**TASK REQUIREMENTS**
Of the lines below, copy those that hold the word "this".

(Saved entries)
%%
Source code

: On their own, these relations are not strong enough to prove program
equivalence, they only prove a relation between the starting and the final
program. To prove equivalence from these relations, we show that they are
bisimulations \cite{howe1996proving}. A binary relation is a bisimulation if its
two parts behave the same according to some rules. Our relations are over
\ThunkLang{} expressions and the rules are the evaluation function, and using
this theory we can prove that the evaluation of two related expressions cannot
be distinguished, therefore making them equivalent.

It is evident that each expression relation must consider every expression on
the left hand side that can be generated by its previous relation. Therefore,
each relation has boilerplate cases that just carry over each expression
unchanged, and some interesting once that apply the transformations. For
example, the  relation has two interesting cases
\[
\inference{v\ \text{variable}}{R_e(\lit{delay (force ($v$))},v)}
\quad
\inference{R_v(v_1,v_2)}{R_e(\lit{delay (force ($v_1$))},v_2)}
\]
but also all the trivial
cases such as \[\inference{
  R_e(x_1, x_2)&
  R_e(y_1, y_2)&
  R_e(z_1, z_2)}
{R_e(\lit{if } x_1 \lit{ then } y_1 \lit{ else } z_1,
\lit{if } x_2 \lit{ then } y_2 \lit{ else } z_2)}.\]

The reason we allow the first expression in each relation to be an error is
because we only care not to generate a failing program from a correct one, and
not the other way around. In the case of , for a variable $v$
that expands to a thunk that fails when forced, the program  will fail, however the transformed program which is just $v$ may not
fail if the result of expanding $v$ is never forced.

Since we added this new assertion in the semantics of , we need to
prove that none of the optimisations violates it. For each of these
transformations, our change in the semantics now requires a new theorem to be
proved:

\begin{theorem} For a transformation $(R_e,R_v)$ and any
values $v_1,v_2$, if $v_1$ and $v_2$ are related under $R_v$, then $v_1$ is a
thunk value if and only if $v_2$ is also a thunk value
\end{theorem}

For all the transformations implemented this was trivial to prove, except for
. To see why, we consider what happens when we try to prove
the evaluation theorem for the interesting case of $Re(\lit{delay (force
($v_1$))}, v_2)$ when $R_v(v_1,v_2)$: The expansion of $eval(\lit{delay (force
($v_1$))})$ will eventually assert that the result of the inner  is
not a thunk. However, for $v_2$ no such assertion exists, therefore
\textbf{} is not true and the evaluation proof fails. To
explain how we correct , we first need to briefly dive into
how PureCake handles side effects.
%%
**ANSWER TO THE EXERCISE**
this theory we can prove that the evaluation of two related expressions cannot
Since we added this new assertion in the semantics of , we need to
For all the transformations implemented this was trivial to prove, except for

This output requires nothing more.